Je reçois votre lettre à l’instant même, mon cher Bertrand, et j’apprends par elle l’affreux événement dont mon neveu a été la malheureuse victime. Oui, sans doute, j’aurai des ordres à vous donner, et ce n’est que pour eux que je peux m’occuper d’autre chose que de ma mortelle affliction.

Le billet de M. Danceny, que vous m’avez envoyé, est une preuve bien convaincante que c’est lui qui a provoqué le duel, et mon intention est que vous en rendiez plainte sur-le-champ et en mon nom. En pardonnant à son ennemi, à son meurtrier, mon neveu a pu satisfaire à sa générosité naturelle ; mais moi, je dois venger à la fois sa mort, l’humanité et la religion. On ne saurait trop exciter la sévérité des lois contre ce reste de barbarie, qui infecte encore nos mœurs, et je ne crois pas que ce puisse être dans ce cas que le pardon des injures nous soit prescrit. J’entends donc que vous suiviez cette affaire avec tout le zèle et toute l’activité dont je vous connais capable et que vous devez à la mémoire de mon neveu.
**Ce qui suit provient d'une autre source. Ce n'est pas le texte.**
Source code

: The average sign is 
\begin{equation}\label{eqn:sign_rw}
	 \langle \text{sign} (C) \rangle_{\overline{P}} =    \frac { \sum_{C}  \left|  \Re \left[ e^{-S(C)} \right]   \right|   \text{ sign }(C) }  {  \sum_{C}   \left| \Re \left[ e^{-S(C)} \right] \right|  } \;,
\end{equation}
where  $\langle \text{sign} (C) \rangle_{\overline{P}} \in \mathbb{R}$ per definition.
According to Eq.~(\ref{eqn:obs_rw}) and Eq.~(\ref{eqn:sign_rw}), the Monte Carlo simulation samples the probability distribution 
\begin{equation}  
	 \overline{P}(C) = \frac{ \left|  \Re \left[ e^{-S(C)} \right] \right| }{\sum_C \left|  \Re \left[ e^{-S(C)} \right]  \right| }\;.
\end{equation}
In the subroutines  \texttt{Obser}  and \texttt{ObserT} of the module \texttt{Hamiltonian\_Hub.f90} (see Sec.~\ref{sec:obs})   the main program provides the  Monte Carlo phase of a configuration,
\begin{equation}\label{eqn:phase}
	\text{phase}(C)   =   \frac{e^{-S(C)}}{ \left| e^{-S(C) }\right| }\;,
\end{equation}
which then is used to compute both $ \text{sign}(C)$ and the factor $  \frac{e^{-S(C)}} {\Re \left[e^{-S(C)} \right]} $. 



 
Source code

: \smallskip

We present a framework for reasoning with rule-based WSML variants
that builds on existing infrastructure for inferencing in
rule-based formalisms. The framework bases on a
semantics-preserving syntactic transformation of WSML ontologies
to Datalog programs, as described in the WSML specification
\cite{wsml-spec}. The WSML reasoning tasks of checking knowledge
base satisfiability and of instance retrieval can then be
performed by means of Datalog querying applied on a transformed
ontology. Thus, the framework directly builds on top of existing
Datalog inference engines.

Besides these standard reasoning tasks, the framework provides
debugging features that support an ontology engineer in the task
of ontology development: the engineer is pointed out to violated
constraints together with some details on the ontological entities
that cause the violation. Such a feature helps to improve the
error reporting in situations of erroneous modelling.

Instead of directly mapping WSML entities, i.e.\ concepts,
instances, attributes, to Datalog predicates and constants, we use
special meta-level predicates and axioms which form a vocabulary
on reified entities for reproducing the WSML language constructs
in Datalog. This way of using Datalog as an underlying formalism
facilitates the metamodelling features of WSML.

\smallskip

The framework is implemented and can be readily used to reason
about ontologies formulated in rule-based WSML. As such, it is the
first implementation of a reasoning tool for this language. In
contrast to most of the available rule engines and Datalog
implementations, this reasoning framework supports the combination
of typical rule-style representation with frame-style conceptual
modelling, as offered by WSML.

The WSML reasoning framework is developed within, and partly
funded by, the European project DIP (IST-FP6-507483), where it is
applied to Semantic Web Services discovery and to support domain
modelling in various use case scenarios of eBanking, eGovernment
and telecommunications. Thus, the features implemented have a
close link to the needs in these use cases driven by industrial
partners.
Vous aurez soin, avant tout, de voir M. le président de… de ma part et d’en conférer avec lui. Je ne lui écris pas, pressée que je suis de me livrer tout entière à ma douleur. Vous lui ferez mes excuses et lui communiquerez cette lettre.

Adieu, mon cher Bertrand ; je vous loue et vous remercie de vos bons sentiments, et suis pour la vie toute à vous.

Du château de…, ce 8 décembre 17**.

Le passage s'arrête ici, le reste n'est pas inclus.